News & Insights

Port operations slow as natural disasters strike worldwide

16 Feb 2023

Recent extreme weather events and natural disasters pose significant challenges for global shipping operations, from Cyclone Gabrielle in New Zealand to the devastating Turkey-Syria earthquake.

Locally, we also saw tightening regulation around cargo reporting and compliance checks.

Verified Gross Mass compliance requirements

Shippers have been put on notice as the Australian Maritime Safety Authority (AMSA) is reported to be conducting compliance sampling of containers.

AMSA is conducting the checks in line with the Verified Gross Mass (VGM) requirements set out in Marine Order 42 – Carriage, stowage and securing of cargoes and containers (MO42).

MO42 legislates that the actual gross mass of each container must match the gross mass that has been declared in the cargo information supplied to the vessel’s master.

For more information about VGM requirements and your compliance obligations, please visit the AMSA website.
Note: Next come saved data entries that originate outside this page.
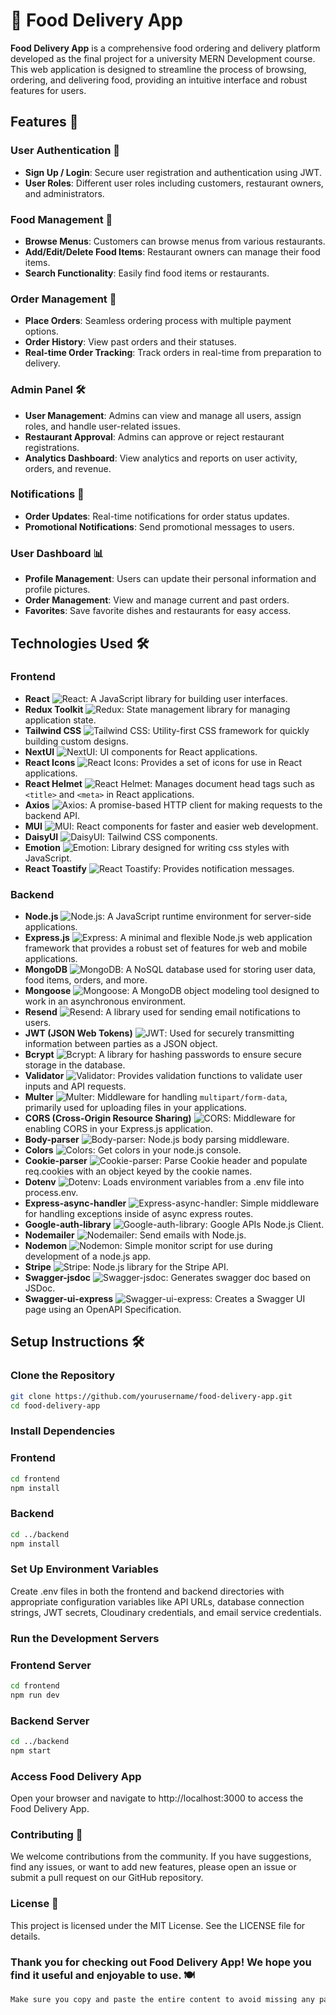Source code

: # 🍕 Food Delivery App

**Food Delivery App** is a comprehensive food ordering and delivery platform developed as the final project for a university MERN Development course. This web application is designed to streamline the process of browsing, ordering, and delivering food, providing an intuitive interface and robust features for users.

## Features 🚀

### User Authentication 🔐
- **Sign Up / Login**: Secure user registration and authentication using JWT.
- **User Roles**: Different user roles including customers, restaurant owners, and administrators.

### Food Management 🍔
- **Browse Menus**: Customers can browse menus from various restaurants.
- **Add/Edit/Delete Food Items**: Restaurant owners can manage their food items.
- **Search Functionality**: Easily find food items or restaurants.

### Order Management 🛒
- **Place Orders**: Seamless ordering process with multiple payment options.
- **Order History**: View past orders and their statuses.
- **Real-time Order Tracking**: Track orders in real-time from preparation to delivery.

### Admin Panel 🛠️
- **User Management**: Admins can view and manage all users, assign roles, and handle user-related issues.
- **Restaurant Approval**: Admins can approve or reject restaurant registrations.
- **Analytics Dashboard**: View analytics and reports on user activity, orders, and revenue.

### Notifications 🔔
- **Order Updates**: Real-time notifications for order status updates.
- **Promotional Notifications**: Send promotional messages to users.

### User Dashboard 📊
- **Profile Management**: Users can update their personal information and profile pictures.
- **Order Management**: View and manage current and past orders.
- **Favorites**: Save favorite dishes and restaurants for easy access.

## Technologies Used 🛠️

### Frontend
- **React** ![React](https://img.shields.io/badge/-React-61DAFB?style=flat-square&logo=react&logoColor=white): A JavaScript library for building user interfaces.
- **Redux Toolkit** ![Redux](https://img.shields.io/badge/-Redux-764ABC?style=flat-square&logo=redux&logoColor=white): State management library for managing application state.
- **Tailwind CSS** ![Tailwind CSS](https://img.shields.io/badge/-Tailwind%20CSS-38B2AC?style=flat-square&logo=tailwind-css&logoColor=white): Utility-first CSS framework for quickly building custom designs.
- **NextUI** ![NextUI](https://img.shields.io/badge/-NextUI-000000?style=flat-square&logo=next.js&logoColor=white): UI components for React applications.
- **React Icons** ![React Icons](https://img.shields.io/badge/-React%20Icons-61DAFB?style=flat-square&logo=react&logoColor=white): Provides a set of icons for use in React applications.
- **React Helmet** ![React Helmet](https://img.shields.io/badge/-React%20Helmet-61DAFB?style=flat-square&logo=react&logoColor=white): Manages document head tags such as `<title>` and `<meta>` in React applications.
- **Axios** ![Axios](https://img.shields.io/badge/-Axios-5A29E4?style=flat-square&logo=axios&logoColor=white): A promise-based HTTP client for making requests to the backend API.
- **MUI** ![MUI](https://img.shields.io/badge/-MUI-007FFF?style=flat-square&logo=mui&logoColor=white): React components for faster and easier web development.
- **DaisyUI** ![DaisyUI](https://img.shields.io/badge/-DaisyUI-0088CC?style=flat-square&logo=daisyui&logoColor=white): Tailwind CSS components.
- **Emotion** ![Emotion](https://img.shields.io/badge/-Emotion-DB7093?style=flat-square&logo=emotion&logoColor=white): Library designed for writing css styles with JavaScript.
- **React Toastify** ![React Toastify](https://img.shields.io/badge/-React%20Toastify-FF5F6D?style=flat-square&logo=react&logoColor=white): Provides notification messages.

### Backend
- **Node.js** ![Node.js](https://img.shields.io/badge/-Node.js-339933?style=flat-square&logo=node.js&logoColor=white): A JavaScript runtime environment for server-side applications.
- **Express.js** ![Express](https://img.shields.io/badge/-Express.js-000000?style=flat-square&logo=express&logoColor=white): A minimal and flexible Node.js web application framework that provides a robust set of features for web and mobile applications.
- **MongoDB** ![MongoDB](https://img.shields.io/badge/-MongoDB-47A248?style=flat-square&logo=mongodb&logoColor=white): A NoSQL database used for storing user data, food items, orders, and more.
- **Mongoose** ![Mongoose](https://img.shields.io/badge/-Mongoose-47A248?style=flat-square&logo=mongodb&logoColor=white): A MongoDB object modeling tool designed to work in an asynchronous environment.
- **Resend** ![Resend](https://img.shields.io/badge/-Resend-FF6F61?style=flat-square&logo=resend&logoColor=white): A library used for sending email notifications to users.
- **JWT (JSON Web Tokens)** ![JWT](https://img.shields.io/badge/-JWT-000000?style=flat-square&logo=json-web-tokens&logoColor=white): Used for securely transmitting information between parties as a JSON object.
- **Bcrypt** ![Bcrypt](https://img.shields.io/badge/-Bcrypt-FFCA28?style=flat-square&logo=bcrypt&logoColor=white): A library for hashing passwords to ensure secure storage in the database.
- **Validator** ![Validator](https://img.shields.io/badge/-Validator-0052CC?style=flat-square&logo=validator&logoColor=white): Provides validation functions to validate user inputs and API requests.
- **Multer** ![Multer](https://img.shields.io/badge/-Multer-FF4B4B?style=flat-square&logo=multer&logoColor=white): Middleware for handling `multipart/form-data`, primarily used for uploading files in your applications.
- **CORS (Cross-Origin Resource Sharing)** ![CORS](https://img.shields.io/badge/-CORS-009688?style=flat-square&logo=cors&logoColor=white): Middleware for enabling CORS in your Express.js application.
- **Body-parser** ![Body-parser](https://img.shields.io/badge/-Body--parser-3C873A?style=flat-square&logo=body-parser&logoColor=white): Node.js body parsing middleware.
- **Colors** ![Colors](https://img.shields.io/badge/-Colors-FF5733?style=flat-square&logo=colors&logoColor=white): Get colors in your node.js console.
- **Cookie-parser** ![Cookie-parser](https://img.shields.io/badge/-Cookie--parser-F4B400?style=flat-square&logo=cookie-parser&logoColor=white): Parse Cookie header and populate req.cookies with an object keyed by the cookie names.
- **Dotenv** ![Dotenv](https://img.shields.io/badge/-Dotenv-ECD53F?style=flat-square&logo=dotenv&logoColor=white): Loads environment variables from a .env file into process.env.
- **Express-async-handler** ![Express-async-handler](https://img.shields.io/badge/-Express--async--handler-4CAF50?style=flat-square&logo=express&logoColor=white): Simple middleware for handling exceptions inside of async express routes.
- **Google-auth-library** ![Google-auth-library](https://img.shields.io/badge/-Google--auth--library-4285F4?style=flat-square&logo=google&logoColor=white): Google APIs Node.js Client.
- **Nodemailer** ![Nodemailer](https://img.shields.io/badge/-Nodemailer-48C9B0?style=flat-square&logo=nodemailer&logoColor=white): Send emails with Node.js.
- **Nodemon** ![Nodemon](https://img.shields.io/badge/-Nodemon-76D7C4?style=flat-square&logo=nodemon&logoColor=white): Simple monitor script for use during development of a node.js app.
- **Stripe** ![Stripe](https://img.shields.io/badge/-Stripe-6772E5?style=flat-square&logo=stripe&logoColor=white): Node.js library for the Stripe API.
- **Swagger-jsdoc** ![Swagger-jsdoc](https://img.shields.io/badge/-Swagger--jsdoc-85EA2D?style=flat-square&logo=swagger&logoColor=white): Generates swagger doc based on JSDoc.
- **Swagger-ui-express** ![Swagger-ui-express](https://img.shields.io/badge/-Swagger--ui--express-85EA2D?style=flat-square&logo=swagger&logoColor=white): Creates a Swagger UI page using an OpenAPI Specification.

## Setup Instructions 🛠️

### Clone the Repository

```sh
git clone https://github.com/yourusername/food-delivery-app.git
cd food-delivery-app
```


### Install Dependencies
   ### Frontend
   
```sh
cd frontend
npm install
```

### Backend
 ```sh
cd ../backend
npm install
```

### Set Up Environment Variables
Create .env files in both the frontend and backend directories with appropriate configuration variables like API URLs, database connection strings, JWT secrets, Cloudinary credentials, and email service credentials.

### Run the Development Servers
  ### Frontend Server
  ```sh
cd frontend
npm run dev
 ```
 ### Backend Server
   ```sh
cd ../backend
npm start
 ```
### Access Food Delivery App
  Open your browser and navigate to http://localhost:3000 to access the Food Delivery App.

### Contributing 🤝
  We welcome contributions from the community. If you have suggestions, find any issues, or want to add new features, please open an issue or submit a pull request on our GitHub repository.

### License 📄
  This project is licensed under the MIT License. See the LICENSE file for details.

### Thank you for checking out Food Delivery App! We hope you find it useful and enjoyable to use. 🍽️
  ```css
Make sure you copy and paste the entire content to avoid missing any part of the markdown syntax. This should ensure that the code blocks and other markdown elements render correctly in your README file.
  ```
Shipping updates and news in February 2023

1. NZ weather causing major delays to shipping and inland deliveries

Following weeks of worsening weather in New Zealand, a cyclone that’s been named one of its worst this century has battered the country’s North Island. Major ports have been evacuated with operations put on hold until it is safe to return.


2. Sea Cargo Reporting Requirements and Inspection Arrangements

The Australian Border Force (ABF) has released an Australian Customs Notice on mandatory reporting timeframes and updated free storage arrangements for Full Container Loads of containerised cargo, which has been selected to be subject to ABF compliance activity.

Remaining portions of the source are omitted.